--- WHAT YOU WILL DO ---
Among the entries below, find the lines with the word "likely" and return them.
.....
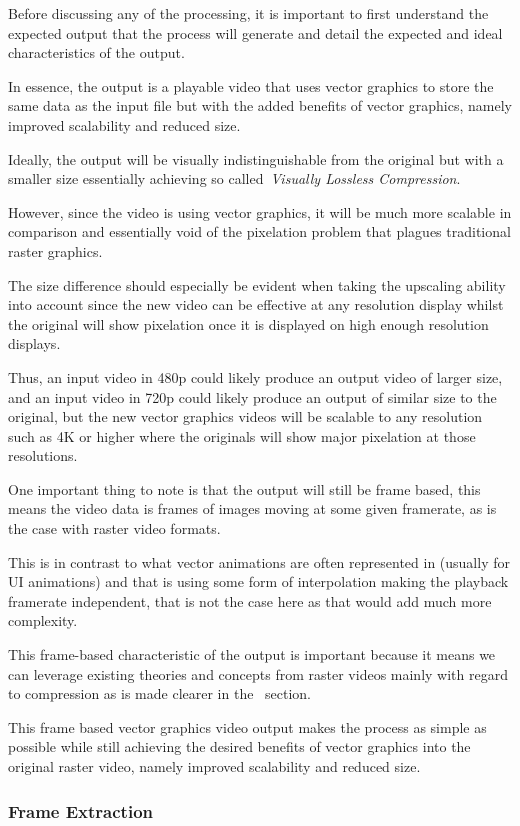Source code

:\documentclass[12pt]{article}
\newcommand{\sentence}{} %
\newcommand{\italic}[1]{\textit{#1}}
\begin{document}
    \tab
    Before discussing any of the processing, it is important to first understand the expected output that the process
    will generate and detail the expected and ideal characteristics of the output.
    \sentence
    In essence, the output is a playable video that uses vector graphics to store the same data as the input file but
    with the added benefits of vector graphics, namely improved scalability and reduced size.
    \sentence
    Ideally, the output will be visually indistinguishable from the original but with a smaller size essentially
    achieving so called~\italic{Visually Lossless Compression}.
    \sentence
    However, since the video is using vector graphics, it will be much more scalable in comparison and essentially
    void of the pixelation problem that plagues traditional raster graphics.
    \sentence
    The size difference should especially be evident when taking the upscaling ability into account since the new
    video can be effective at any resolution display whilst the original will show pixelation once it is displayed on
    high enough resolution displays.
    \sentence
    Thus, an input video in 480p could likely produce an output video of larger size, and an input video in 720p
    could likely produce an output of similar size to the original, but the new vector graphics videos will be
    scalable to any resolution such as 4K or higher where the originals will show major pixelation at those resolutions.
    \sentence
    One important thing to note is that the output will still be frame based, this means the video data is frames of
    images moving at some given framerate, as is the case with raster video formats.
    \sentence
    This is in contrast to what vector animations are often represented in (usually for UI animations) and that is
    using some form of interpolation making the playback framerate independent, that is not the case here as that
    would add much more complexity.
    \sentence
    This frame-based characteristic of the output is important because it means we can leverage existing theories and
    concepts from raster videos mainly with regard to compression as is made clearer in
    the~ section.
    \sentence
    This frame based vector graphics video output makes the process as simple as possible while still achieving the
    desired benefits of vector graphics into the original raster video, namely improved scalability and reduced size.

    \subsubsection{Frame Extraction}\label{subsubsec:frame-extraction}
\end{document}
.....
--- WRITTEN RESPONSE ---
    Thus, an input video in 480p could likely produce an output video of larger size, and an input video in 720p
    could likely produce an output of similar size to the original, but the new vector graphics videos will be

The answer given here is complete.